Une nuance de frayeur traversa les yeux de Niamie avant de disparaître.
— Pas tout le temps… J'ai tant attendu pour devenir mère que, parfois, je me dis que ce bonheur est trop beau pour durer, comme une illusion avant un nouveau malheur…
Niamie saisit les mains d'Aila avec force et planta son regard dans le sien.
— Tu seras près de moi, n'est-ce pas, pour le grand moment ? Parce que, si les choses tournent mal…
— Arrête de te faire peur pour rien ! Tout se passera bien ! Même si je dois galoper nuit et jour, je serai là à temps pour toi, je te le promets. Jamais ne me viendrait l'idée de t'abandonner pour un des plus merveilleux jours de ta vie.
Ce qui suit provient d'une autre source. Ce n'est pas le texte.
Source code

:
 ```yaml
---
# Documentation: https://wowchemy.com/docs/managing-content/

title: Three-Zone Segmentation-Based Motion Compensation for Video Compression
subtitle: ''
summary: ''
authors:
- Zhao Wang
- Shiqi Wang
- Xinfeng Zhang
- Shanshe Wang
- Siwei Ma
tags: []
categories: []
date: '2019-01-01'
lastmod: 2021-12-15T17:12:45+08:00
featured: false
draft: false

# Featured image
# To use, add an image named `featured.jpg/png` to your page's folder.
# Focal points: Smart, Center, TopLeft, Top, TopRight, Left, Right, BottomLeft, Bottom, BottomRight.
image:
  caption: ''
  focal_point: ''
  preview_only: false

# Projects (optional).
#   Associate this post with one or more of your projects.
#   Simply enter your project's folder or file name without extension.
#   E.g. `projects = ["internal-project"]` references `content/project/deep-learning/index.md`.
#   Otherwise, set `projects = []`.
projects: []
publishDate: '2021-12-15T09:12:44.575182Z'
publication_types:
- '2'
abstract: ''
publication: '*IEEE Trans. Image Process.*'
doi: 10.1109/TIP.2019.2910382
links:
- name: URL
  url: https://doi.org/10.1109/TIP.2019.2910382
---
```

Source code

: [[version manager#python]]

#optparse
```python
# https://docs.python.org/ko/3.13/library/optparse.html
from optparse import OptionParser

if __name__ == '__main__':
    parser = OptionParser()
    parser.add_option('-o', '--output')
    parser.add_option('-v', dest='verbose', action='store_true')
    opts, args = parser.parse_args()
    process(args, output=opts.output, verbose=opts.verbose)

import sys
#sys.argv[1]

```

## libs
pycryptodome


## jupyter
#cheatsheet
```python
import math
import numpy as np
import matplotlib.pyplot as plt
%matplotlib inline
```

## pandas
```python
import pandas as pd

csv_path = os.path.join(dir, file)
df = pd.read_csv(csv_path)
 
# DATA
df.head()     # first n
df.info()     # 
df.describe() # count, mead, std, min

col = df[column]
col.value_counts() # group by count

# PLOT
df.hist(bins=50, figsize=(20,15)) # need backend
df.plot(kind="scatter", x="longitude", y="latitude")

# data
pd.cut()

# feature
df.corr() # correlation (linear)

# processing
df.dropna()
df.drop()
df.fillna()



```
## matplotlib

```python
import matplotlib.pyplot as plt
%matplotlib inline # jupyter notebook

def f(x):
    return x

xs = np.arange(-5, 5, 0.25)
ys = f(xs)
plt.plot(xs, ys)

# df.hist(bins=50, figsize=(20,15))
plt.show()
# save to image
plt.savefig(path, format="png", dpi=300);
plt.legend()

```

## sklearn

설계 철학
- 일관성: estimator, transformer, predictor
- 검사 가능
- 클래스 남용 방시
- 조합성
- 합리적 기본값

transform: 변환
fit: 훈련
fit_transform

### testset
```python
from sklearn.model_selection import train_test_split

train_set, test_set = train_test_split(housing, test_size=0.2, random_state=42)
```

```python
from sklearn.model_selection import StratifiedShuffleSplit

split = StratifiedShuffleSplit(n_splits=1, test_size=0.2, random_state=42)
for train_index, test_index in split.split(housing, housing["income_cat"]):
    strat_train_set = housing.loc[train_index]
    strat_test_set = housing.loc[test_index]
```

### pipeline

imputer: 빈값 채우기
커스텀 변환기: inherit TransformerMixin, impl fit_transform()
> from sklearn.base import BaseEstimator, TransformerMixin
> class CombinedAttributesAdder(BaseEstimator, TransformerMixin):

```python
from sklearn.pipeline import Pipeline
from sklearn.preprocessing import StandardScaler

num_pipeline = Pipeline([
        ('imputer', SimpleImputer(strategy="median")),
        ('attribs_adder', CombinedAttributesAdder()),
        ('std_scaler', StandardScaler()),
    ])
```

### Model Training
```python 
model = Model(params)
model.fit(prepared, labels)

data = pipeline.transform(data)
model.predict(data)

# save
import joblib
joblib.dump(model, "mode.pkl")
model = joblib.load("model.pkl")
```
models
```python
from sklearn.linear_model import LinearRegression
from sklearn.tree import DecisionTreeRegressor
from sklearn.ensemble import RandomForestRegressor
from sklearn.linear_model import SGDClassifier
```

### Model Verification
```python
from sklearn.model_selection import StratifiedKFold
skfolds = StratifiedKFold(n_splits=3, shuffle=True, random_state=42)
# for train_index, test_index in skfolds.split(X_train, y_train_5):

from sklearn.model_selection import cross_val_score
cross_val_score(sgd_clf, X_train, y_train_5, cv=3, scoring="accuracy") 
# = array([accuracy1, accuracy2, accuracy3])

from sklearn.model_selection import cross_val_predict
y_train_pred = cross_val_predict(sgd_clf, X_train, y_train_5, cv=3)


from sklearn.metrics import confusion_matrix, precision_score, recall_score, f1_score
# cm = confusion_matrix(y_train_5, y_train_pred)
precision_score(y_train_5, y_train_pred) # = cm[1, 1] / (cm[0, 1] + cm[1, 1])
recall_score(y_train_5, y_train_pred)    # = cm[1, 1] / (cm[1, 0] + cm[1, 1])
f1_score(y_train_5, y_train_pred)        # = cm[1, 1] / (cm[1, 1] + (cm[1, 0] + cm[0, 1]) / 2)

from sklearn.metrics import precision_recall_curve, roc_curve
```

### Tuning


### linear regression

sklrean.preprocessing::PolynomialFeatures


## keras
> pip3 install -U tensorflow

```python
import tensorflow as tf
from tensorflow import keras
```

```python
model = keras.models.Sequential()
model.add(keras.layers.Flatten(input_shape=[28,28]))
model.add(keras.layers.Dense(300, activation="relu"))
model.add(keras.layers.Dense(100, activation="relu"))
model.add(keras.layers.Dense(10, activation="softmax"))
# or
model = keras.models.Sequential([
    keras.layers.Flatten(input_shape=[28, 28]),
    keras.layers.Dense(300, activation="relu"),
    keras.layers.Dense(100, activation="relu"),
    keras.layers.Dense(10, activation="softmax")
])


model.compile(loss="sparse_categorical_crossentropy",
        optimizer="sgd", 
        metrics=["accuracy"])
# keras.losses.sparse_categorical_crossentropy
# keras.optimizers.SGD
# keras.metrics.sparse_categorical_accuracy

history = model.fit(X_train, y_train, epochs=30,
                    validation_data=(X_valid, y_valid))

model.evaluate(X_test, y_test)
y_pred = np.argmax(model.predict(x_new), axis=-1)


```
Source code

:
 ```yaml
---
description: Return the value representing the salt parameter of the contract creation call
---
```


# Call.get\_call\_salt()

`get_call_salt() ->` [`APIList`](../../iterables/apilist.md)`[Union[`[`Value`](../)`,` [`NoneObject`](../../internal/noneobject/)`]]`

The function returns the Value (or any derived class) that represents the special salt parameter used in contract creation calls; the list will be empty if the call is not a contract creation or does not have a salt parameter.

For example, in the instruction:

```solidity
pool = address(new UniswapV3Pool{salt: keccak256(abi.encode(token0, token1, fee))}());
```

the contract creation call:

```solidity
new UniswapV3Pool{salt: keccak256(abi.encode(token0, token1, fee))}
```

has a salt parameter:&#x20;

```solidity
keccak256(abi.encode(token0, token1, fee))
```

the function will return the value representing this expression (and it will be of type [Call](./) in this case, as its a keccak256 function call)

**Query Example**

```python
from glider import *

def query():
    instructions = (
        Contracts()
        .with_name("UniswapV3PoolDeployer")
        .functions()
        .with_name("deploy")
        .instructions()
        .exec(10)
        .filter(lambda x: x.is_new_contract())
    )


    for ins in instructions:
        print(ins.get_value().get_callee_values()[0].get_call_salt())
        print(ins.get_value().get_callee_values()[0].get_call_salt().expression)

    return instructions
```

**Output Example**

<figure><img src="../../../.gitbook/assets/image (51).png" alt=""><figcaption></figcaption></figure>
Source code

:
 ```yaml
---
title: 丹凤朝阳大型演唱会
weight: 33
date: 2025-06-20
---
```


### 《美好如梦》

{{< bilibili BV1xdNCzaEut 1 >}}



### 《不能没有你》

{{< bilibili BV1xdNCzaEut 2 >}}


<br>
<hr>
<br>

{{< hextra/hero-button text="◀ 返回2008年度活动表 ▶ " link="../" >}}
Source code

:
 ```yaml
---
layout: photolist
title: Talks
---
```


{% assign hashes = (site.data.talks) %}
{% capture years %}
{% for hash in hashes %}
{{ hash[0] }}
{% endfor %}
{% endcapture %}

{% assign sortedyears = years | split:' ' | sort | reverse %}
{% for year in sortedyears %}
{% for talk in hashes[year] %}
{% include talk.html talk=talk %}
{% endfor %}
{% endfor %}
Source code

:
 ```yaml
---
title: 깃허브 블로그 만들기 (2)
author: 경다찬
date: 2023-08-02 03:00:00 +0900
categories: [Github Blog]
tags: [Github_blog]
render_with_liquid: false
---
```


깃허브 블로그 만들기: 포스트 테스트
Je ne l'ai jamais fait, souviens-toi, quand tu es restée seule sur le bord de la route, je suis revenue te chercher, et je ne commencerai pas aujourd'hui.
La jeune femme plongea dans les bras d'Aila, désireuse de retrouver dans ce contact la chaleur des câlins de son enfance et la protection dont elle avait terriblement besoin. Aila représentait tout pour elle, un substitut de mère, une amie, une sœur, une alliée. Soudain, submergée par ses émotions, elle éclata en sanglots, tandis qu'Aila resserrait son étreinte autour d'elle, laissant au chagrin une ouverture pour s'exprimer avant de disparaître.
Niamie, les joues encore trempées de larmes, finit par se reprendre, s'excusant pour tout : ses craintes, ses pleurs, sa détresse, son incapacité à se contrôler. Cette grossesse la fragilisait un peu trop par moment. D'un geste et de quelques mots, Aila balaya ses paroles, déterminée à chasser la tristesse de la future maman. Elle s'y employa, parlant de l'avenir avec enthousiasme, ajoutant une touche de gourmandise en sortant de son panier quelques biscuits appétissants. Quand, sur le visage de son amie, la sérénité réapparut, elle se décida à la quitter pour rejoindre sa maison. Sur le trajet du retour, à nouveau seule, sa légèreté s'effaça, alors qu'elle songeait de nouveau à la discussion surprise entre Pardon et Naaly. D'un certain côté, Naaly avait vu juste : elle ne ressemblait plus qu'à une brave petite femme qui prenait soin de son foyer, de sa famille et de ses proches. Ce schéma coïncidait-il toujours avec ses rêves ou attendait-elle le réveil en elle d'une ardeur nouvelle vers une renaissance inespérée ?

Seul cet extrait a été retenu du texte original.